This story was written by Robert Kleeman, Daily Texan


A segment of 10,000 newly released documents from the Nixon administration reveals the president was worried that Israel, a nation created and supported by the United States, would be the most likely culprit in a possible Middle East arms race.

This once classified information, distributed publicly for the first by Nixon's presidential library on Wednesday, emerges as leaders from Middle Eastern countries completed an aggressive round of peace talks in Annapolis, Md.

Though Israel has never publicly acknowledged harboring nuclear weapons, speculation has run amok about the nation's missile programs.

Former national security adviser Henry Kissinger addressed many of these concerns in a memo to Nixon dated July 19, 1969. He designated options the president should consider should the nation decide to incite a nuclear war.

"Our problem is that Israel will not take us seriously on the nuclear issue unless they believe we are prepared to withhold something they very much need -- the Phantoms [military planes] or, even more, their whole military supply relationship with us," Kissinger said in the memo. "Yet, if we explain our position publicly, we will be the ones to make Israel's possession of nuclear weapons public with all the international consequences this entails."

Nixon would receive this gloomy report the same day he congratulated astronauts by phone for successfully landing on the moon. Kissinger said he did not believe the United States could ask Israel to halt missile production, but expressed optimism that Nixon could convince leaders there not to deploy such weapons should they be inclined to do so.

"The Israelis, who are one of the few peoples whose survival is genuinely threatened, are probably more likely than almost any other country to actually use their nuclear weapons," Kissinger said in the memo.

Israel likely stole fissionable material from the United States in 1965, the memo said, and mandating inspections to find them might prove useless since inspectors could not cover "all conceivable Israeli hiding places." The boiling unease between the two nations added tension to an anticipated visit by Israeli Prime Minister Golda Meir.

Of the many options delivered to Nixon, Kissinger suggested the best action might be denying to the rest of the world that the United States knew what Israel was doing.

Other documents show Nixon denied recommendations from top FBI officials trying to groom the agency's second in command, Mark Felt, as its new head.

Nixon passed on Felt and instead appointed Patrick Gray, a loyalist who held several offices in Nixon's administration, to the position.

Felt would become Deep Throat, the anonymous source cited in Washington Post articles that brought down the Nixon administration in the Watergate scandal.
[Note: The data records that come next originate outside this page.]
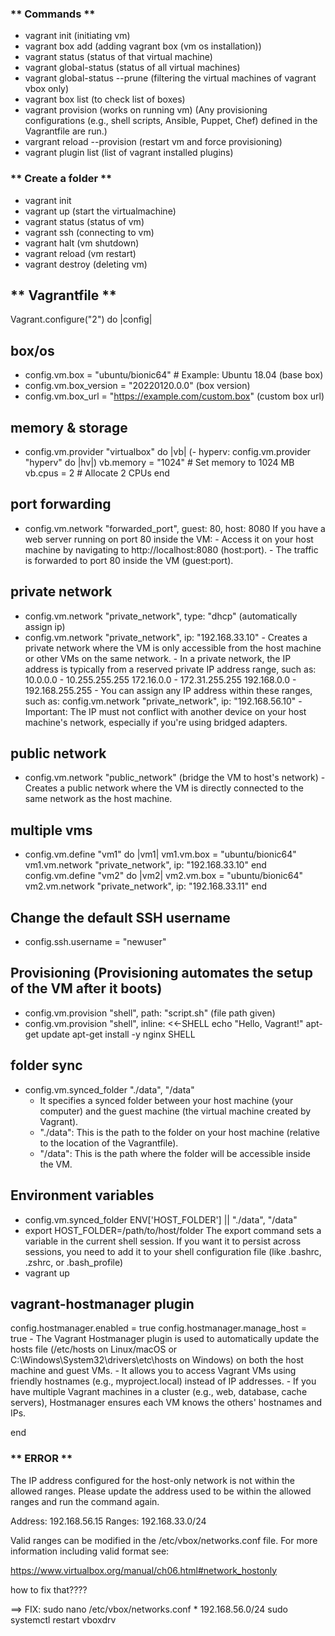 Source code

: ### ** Commands **
- vagrant init <box-name> (initiating vm)
- vagrant box add <box> (adding vagrant box (vm os installation))
- vagrant status (status of that virtual machine)
- vagrant global-status (status of all virtual machines)
- vagrant global-status --prune (filtering the virtual machines of vagrant vbox only)
- vagrant box list (to check list of boxes)
- vagrant provision (works on running vm) (Any provisioning configurations (e.g., shell scripts, Ansible, Puppet, Chef) defined in the Vagrantfile are run.)
- vargrant reload --provision (restart vm and force provisioning)
- vagrant plugin list (list of vagrant installed plugins)


### ** Create a folder **
- vagrant init <box-name> 
- vagrant up (start the virtualmachine)
- vagrant status (status of vm)
- vagrant ssh (connecting to vm)
- vagrant halt (vm shutdown)
- vagrant reload (vm restart)
- vagrant destroy (deleting vm)


## ** Vagrantfile **

Vagrant.configure("2") do |config|
  
  ## box/os 
  - config.vm.box = "ubuntu/bionic64" # Example: Ubuntu 18.04 (base box)
  - config.vm.box_version = "20220120.0.0" (box version)
  - config.vm.box_url = "https://example.com/custom.box" (custom box url)
  
  ## memory & storage
  - config.vm.provider "virtualbox" do |vb| (- hyperv: config.vm.provider "hyperv" do |hv|)
        vb.memory = "1024" # Set memory to 1024 MB
        vb.cpus = 2        # Allocate 2 CPUs
    end

  ## port forwarding
  - config.vm.network "forwarded_port", guest: 80, host: 8080
        If you have a web server running on port 80 inside the VM:
            - Access it on your host machine by navigating to http://localhost:8080 (host:port).
            - The traffic is forwarded to port 80 inside the VM (guest:port).
  
  ## private network
  - config.vm.network "private_network", type: "dhcp" (automatically assign ip)
  - config.vm.network "private_network", ip: "192.168.33.10"
        - Creates a private network where the VM is only accessible from the host machine or other VMs on the same network.
        - In a private network, the IP address is typically from a reserved private IP address range, such as:
            10.0.0.0 - 10.255.255.255
            172.16.0.0 - 172.31.255.255
            192.168.0.0 - 192.168.255.255
            - You can assign any IP address within these ranges, such as:
                config.vm.network "private_network", ip: "192.168.56.10"
            - Important: The IP must not conflict with another device on your host machine's network, especially if you're using bridged adapters.
  
  ## public network
  - config.vm.network "public_network" (bridge the VM to host's network)
        - Creates a public network where the VM is directly connected to the same network as the host machine.
  
  ## multiple vms
  - config.vm.define "vm1" do |vm1|
        vm1.vm.box = "ubuntu/bionic64"
        vm1.vm.network "private_network", ip: "192.168.33.10"
    end
    config.vm.define "vm2" do |vm2|
        vm2.vm.box = "ubuntu/bionic64"
        vm2.vm.network "private_network", ip: "192.168.33.11"
    end
    
   ## Change the default SSH username
   - config.ssh.username = "newuser"  
   
   ## Provisioning (Provisioning automates the setup of the VM after it boots)
   - config.vm.provision "shell", path: "script.sh" (file path given)
   - config.vm.provision "shell", inline: <<-SHELL
        echo "Hello, Vagrant!"
        apt-get update
        apt-get install -y nginx
    SHELL
    
   ## folder sync
   - config.vm.synced_folder "./data", "/data"
        - It specifies a synced folder between your host machine (your computer) and the guest machine (the virtual machine created by Vagrant).
        - "./data": This is the path to the folder on your host machine (relative to the location of the Vagrantfile).
        - "/data": This is the path where the folder will be accessible inside the VM.
   
   ## Environment variables
   - config.vm.synced_folder ENV['HOST_FOLDER'] || "./data", "/data"
   - export HOST_FOLDER=/path/to/host/folder 
        The export command sets a variable in the current shell session. If you want it to persist across sessions, you need to add it to your shell configuration file (like .bashrc, .zshrc, or .bash_profile)
   - vagrant up     
   
   ## vagrant-hostmanager plugin
   config.hostmanager.enabled = true 
   config.hostmanager.manage_host = true
        - The Vagrant Hostmanager plugin is used to automatically update the hosts file (/etc/hosts on Linux/macOS or C:\Windows\System32\drivers\etc\hosts on Windows) on both the host machine and guest VMs.
        - It allows you to access Vagrant VMs using friendly hostnames (e.g., myproject.local) instead of IP addresses.
        - If you have multiple Vagrant machines in a cluster (e.g., web, database, cache servers), Hostmanager ensures each VM knows the others' hostnames and IPs.
  

end


### ** ERROR ** 
The IP address configured for the host-only network is not within the
allowed ranges. Please update the address used to be within the allowed
ranges and run the command again.

  Address: 192.168.56.15
  Ranges: 192.168.33.0/24

Valid ranges can be modified in the /etc/vbox/networks.conf file. For
more information including valid format see:

  https://www.virtualbox.org/manual/ch06.html#network_hostonly

how to fix that????

==> FIX:
    sudo nano /etc/vbox/networks.conf
    * 192.168.56.0/24 
    sudo systemctl restart vboxdrv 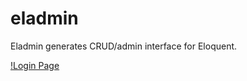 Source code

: # eladmin
Eladmin generates CRUD/admin interface for Eloquent.

[!Login Page](docs/screenshot/login.png)
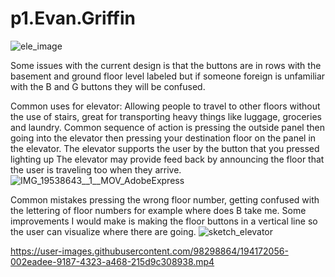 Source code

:# p1.Evan.Griffin
![ele_image](https://user-images.githubusercontent.com/98298864/193870754-2b0ebe21-3055-4448-8d0d-9b525d648460.jpg)

Some issues with the current design is that the buttons are in rows with the basement and ground floor level labeled but if someone foreign is
unfamiliar with the B and G buttons they will be confused.


Common uses for elevator: Allowing people to travel to other floors without the use of stairs, great for transporting heavy things like luggage, groceries and laundry. 
Common sequence of action is pressing the outside panel then going into the elevator then pressing your destination floor on the panel in the elevator.
The elevator supports the user by the button that you pressed lighting up
The elevator may provide feed back by announcing the floor that the user is traveling too when they arrive. 
![IMG_19538643__1__MOV_AdobeExpress](https://user-images.githubusercontent.com/98298864/193870893-ff8684d7-c178-4bd8-a59d-bfc9ac6b9eef.gif)

Common mistakes pressing the wrong floor number, getting confused with the lettering of floor numbers for example where does B take me.
Some improvements I would make is making the floor buttons in a vertical line so the user can visualize where there are going. 
![sketch_elevator](https://user-images.githubusercontent.com/98298864/193870810-cf749a49-005f-4cf4-8ef7-0574f1f247b8.jpg)



https://user-images.githubusercontent.com/98298864/194172056-002eadee-9187-4323-a468-215d9c308938.mp4

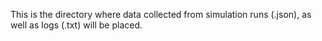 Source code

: This is the directory where data collected from simulation runs (.json), as well as logs (.txt) will be placed. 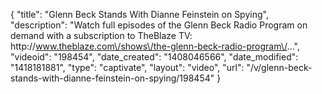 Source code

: {
    "title": "Glenn Beck Stands With Dianne Feinstein on Spying",
    "description": "Watch full episodes of the Glenn Beck Radio Program on demand with a subscription to TheBlaze TV: http:\/\/www.theblaze.com\/shows\/the-glenn-beck-radio-program\/...",
    "videoid": "198454",
    "date_created": "1408046566",
    "date_modified": "1418181881",
    "type": "captivate",
    "layout": "video",
    "url": "\/v\/glenn-beck-stands-with-dianne-feinstein-on-spying\/198454"
} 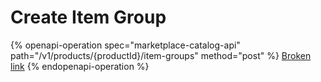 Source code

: # Create Item Group

{% openapi-operation spec="marketplace-catalog-api" path="/v1/products/{productId}/item-groups" method="post" %}
[Broken link](broken-reference)
{% endopenapi-operation %}
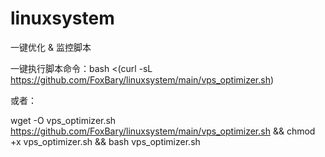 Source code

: # linuxsystem
 一键优化 &amp; 监控脚本
 
一键执行脚本命令：bash <(curl -sL https://github.com/FoxBary/linuxsystem/main/vps_optimizer.sh)

或者：

wget -O vps_optimizer.sh https://github.com/FoxBary/linuxsystem/main/vps_optimizer.sh && chmod +x vps_optimizer.sh && bash vps_optimizer.sh
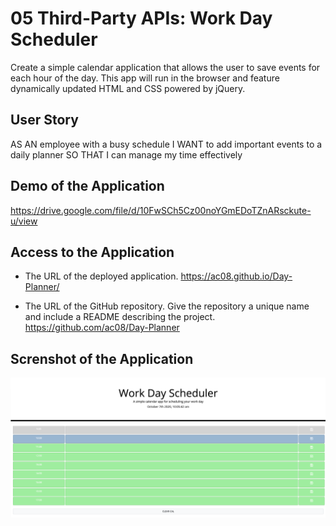 # 05 Third-Party APIs: Work Day Scheduler

Create a simple calendar application that allows the user to save events for each hour of the day. This app will run in the browser and feature dynamically updated HTML and CSS powered by jQuery.

## User Story

AS AN employee with a busy schedule
I WANT to add important events to a daily planner
SO THAT I can manage my time effectively

## Demo of the Application

https://drive.google.com/file/d/10FwSCh5Cz00noYGmEDoTZnARsckute-u/view

## Access to the Application

* The URL of the deployed application.
https://ac08.github.io/Day-Planner/

* The URL of the GitHub repository. Give the repository a unique name and include a README describing the project.
https://github.com/ac08/Day-Planner

## Screnshot of the Application

<!-- Day Planner -->
<img src="assets/imgs/DayPlanner.png" alt="day planner"> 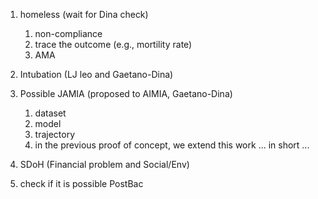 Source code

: 1. homeless (wait for Dina check)
	1. non-compliance 
	2. trace the outcome (e.g., mortility rate)
	3. AMA 

3. Intubation (LJ leo and Gaetano-Dina)

4. Possible JAMIA (proposed to AIMIA, Gaetano-Dina)
	1. dataset 
	2. model 
	3. trajectory 
	4. in the previous proof of concept, we extend this work ... in short ... 

5. SDoH (Financial problem and Social/Env)


6. check if it is possible PostBac
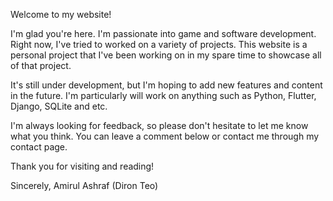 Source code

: Welcome to my website!

I'm glad you're here. I'm passionate into game and software development. Right now, I've tried to worked on a variety of projects. This website is a personal project that I've been working on in my spare time to showcase all of that project. 

It's still under development, but I'm hoping to add new features and content in the future. I'm particularly will work on anything such as Python, Flutter, Django, SQLite and etc.

I'm always looking for feedback, so please don't hesitate to let me know what you think. You can leave a comment below or contact me through my contact page.

Thank you for visiting and reading!

Sincerely,
Amirul Ashraf (Diron Teo)
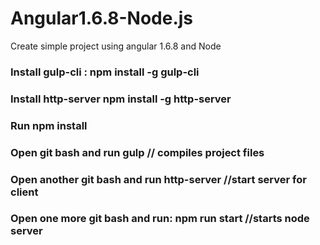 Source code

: # Angular1.6.8-Node.js
Create simple project using angular 1.6.8 and Node 

### Install gulp-cli : npm install -g gulp-cli
### Install http-server npm install -g http-server
### Run npm install

### Open git bash and run gulp // compiles project files

### Open another git bash and run http-server //start server for client

### Open one more git bash and run: npm run start //starts node server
Gray resigned one year after accepting the post due to his role in shredding Watergate documents.

Other document topics released Wednesday include a talk between Nixon and President Pak Chong Hui of Korea about the United States-Republic of Korea Defense Treaty, a State Department telegram about Saudi Arabia's role in a campaign against terrorism that supported a Kurdish uprising in Iraq and a plea by Jordan's King As-Sayyid for the United States to attack Syria. The United States wanted the Saudis to denounce a military wing of the Palestine Liberation Organization, a memo dated March 8, 1973, says. The United States believed the organization supported Black September, the terrorist group whose massacre of Israeli athletes marred the 1972 Olympics in Munich.

Though many of the formerly classified documents are heavily edited, they still reveal many foreign policy issues that have faced this generation's Bush and Clinton administrations and that have plagued the country for decades.